Fire Island residents trudged through six inches of water flooding Ocean Beach at high tide on Friday while preparing for the impact of Hurricane Joaquin’s expected passing east of Long Island starting this weekend.
While many secured their homes and businesses, a few reveled despite the National Weather Service’s coastal flooding and high surf advisories for LI—forecasts that spark extra worries on FI, where the beaches remain particularly vulnerable since Sandy three years ago.
“You have people preparing as they should be,” said John Randazzo, owner of Castaways Bar & Grill, who trucked $3,000 worth of food from his five Ocean Beach eateries to freezers on LI in case the power goes out. “Then you got people who just want to have a few beers.”
LI breathed a sigh of relief when forecasters predicted it’ll be spared a direct hit, but officials remain concerned about the four barrier islands protecting LI from the Atlantic Ocean—especially FI, the largest, which remains breached and partly dune-less since the 2012 superstorm.
“I’m not worried,” Ashley Ingenito, 25, an waitress at The Albatross, said while planning hurricane parties and surfing in the above-average waves. Next to her at the bar, the owner, Ocean Beach Mayor James Mallott, fixed a broken light after leading a half dozen TV reporters around the village that’s FI’s unofficial capital.
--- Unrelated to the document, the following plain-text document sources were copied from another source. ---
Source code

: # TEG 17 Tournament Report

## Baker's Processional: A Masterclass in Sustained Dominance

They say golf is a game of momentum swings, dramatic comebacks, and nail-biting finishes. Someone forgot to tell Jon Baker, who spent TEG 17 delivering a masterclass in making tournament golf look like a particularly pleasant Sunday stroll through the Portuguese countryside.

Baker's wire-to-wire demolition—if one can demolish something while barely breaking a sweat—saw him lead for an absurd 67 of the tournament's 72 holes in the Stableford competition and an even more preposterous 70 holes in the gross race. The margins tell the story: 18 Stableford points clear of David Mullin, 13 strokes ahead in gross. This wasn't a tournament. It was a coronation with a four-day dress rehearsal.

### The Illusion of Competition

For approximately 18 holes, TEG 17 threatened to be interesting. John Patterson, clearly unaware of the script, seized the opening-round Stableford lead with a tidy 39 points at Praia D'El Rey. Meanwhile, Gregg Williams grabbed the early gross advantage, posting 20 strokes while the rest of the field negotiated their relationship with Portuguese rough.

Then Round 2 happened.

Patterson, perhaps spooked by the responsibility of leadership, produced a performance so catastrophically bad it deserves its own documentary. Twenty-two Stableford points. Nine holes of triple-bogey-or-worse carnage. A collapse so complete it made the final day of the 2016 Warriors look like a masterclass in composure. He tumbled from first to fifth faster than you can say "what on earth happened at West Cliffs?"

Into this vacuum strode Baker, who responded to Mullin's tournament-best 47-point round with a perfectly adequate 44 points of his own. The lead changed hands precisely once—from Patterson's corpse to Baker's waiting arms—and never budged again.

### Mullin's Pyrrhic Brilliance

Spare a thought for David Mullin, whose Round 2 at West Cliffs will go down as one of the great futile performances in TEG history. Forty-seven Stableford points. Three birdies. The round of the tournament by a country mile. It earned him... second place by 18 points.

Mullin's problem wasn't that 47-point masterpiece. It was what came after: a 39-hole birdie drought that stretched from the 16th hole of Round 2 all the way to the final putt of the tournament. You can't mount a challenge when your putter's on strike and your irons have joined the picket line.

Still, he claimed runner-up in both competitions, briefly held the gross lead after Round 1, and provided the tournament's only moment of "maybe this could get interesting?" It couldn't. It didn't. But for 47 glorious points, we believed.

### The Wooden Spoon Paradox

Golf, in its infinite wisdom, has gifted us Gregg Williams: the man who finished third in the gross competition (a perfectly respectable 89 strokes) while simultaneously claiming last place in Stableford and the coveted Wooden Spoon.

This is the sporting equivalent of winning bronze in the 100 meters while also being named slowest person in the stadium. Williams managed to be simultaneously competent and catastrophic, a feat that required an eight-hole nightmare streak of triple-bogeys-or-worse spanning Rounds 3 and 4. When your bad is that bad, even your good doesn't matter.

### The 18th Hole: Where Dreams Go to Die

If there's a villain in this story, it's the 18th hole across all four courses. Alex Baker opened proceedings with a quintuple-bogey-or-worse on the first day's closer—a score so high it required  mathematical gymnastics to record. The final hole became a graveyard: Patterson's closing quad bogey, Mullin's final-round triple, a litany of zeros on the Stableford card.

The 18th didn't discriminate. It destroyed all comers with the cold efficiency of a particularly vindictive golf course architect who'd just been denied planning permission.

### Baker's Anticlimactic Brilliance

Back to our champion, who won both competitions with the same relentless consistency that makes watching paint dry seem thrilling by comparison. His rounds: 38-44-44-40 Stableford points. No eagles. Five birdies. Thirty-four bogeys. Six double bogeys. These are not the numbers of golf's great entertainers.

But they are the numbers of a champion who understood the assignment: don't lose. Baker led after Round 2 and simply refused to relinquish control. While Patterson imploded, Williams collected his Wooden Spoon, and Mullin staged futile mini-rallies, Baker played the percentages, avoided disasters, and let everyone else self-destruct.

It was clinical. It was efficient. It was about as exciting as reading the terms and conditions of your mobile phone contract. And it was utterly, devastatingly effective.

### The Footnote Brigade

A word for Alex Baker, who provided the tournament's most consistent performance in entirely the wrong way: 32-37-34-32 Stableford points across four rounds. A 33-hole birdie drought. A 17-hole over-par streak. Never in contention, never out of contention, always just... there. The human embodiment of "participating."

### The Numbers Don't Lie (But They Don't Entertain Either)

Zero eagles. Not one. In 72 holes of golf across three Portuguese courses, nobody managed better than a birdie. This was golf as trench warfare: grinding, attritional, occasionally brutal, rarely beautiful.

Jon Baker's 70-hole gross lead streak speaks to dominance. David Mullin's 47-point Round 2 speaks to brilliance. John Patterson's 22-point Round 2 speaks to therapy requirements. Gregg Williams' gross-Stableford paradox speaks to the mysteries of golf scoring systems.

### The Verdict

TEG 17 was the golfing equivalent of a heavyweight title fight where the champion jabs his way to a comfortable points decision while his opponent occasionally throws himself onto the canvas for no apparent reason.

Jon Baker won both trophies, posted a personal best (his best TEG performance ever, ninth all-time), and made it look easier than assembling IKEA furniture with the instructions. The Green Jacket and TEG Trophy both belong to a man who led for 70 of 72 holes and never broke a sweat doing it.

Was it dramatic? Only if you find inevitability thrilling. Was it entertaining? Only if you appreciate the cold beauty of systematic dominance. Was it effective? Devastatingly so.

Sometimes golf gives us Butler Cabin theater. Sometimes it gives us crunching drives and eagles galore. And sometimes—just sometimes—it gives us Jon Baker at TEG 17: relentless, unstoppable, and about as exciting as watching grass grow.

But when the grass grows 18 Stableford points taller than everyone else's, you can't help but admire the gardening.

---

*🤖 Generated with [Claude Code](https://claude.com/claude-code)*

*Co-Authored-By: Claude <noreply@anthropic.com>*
“The ocean gives and the ocean takes away,” Mallott said while showing the press gaggle where the waves reached the foot of the makeshift dune made of sand berms, trap bags and geotubes. “We’re still waiting for sand to be replenished on the beach, which is… crucial to our survival here on Fire Island.”
The mayor was flanked by Suffolk County Executive Steve Bellone, who said the partly completed $207-million Fire Island Inlet to Moriches Inlet (FIMI) project is expected to resume in the coming weeks. The east end of FI was rebuilt earlier this year, the second phase is slated this fall to rebuild the beach on the west end of the island and the residential middle won’t begin until litigation ends. The Suffolk public works department is currently negotiating with about 20 oceanfront FI property owners in the 17 communities that face buyouts and potential condemnation to make way for the new Sandy-aid-funded replacement dune.
“We have to expedite the FIMI project…to restore this dune line to make sure the barrier beach is being protected,” Bellone told reporters while waves crashed behind him during a news conference at Robert Moses State Park. “This place is not only a national treasure, it is vital to the protection of the south shore.”
The county executive noted that he doesn’t plan to order an evacuation of FI and a spokeswoman for PSEG Long Island said that there are no plans to preemptively cut power to there, as it has done in hurricanes past. But Bay Shore-based Fire Island Ferries, the biggest of three companies that serve the public to the mostly car-free island, suspended service starting Sunday while the other two in Sayville and Patchogue are taking it day by day. All eyes will remain on the south shore until the storm passes.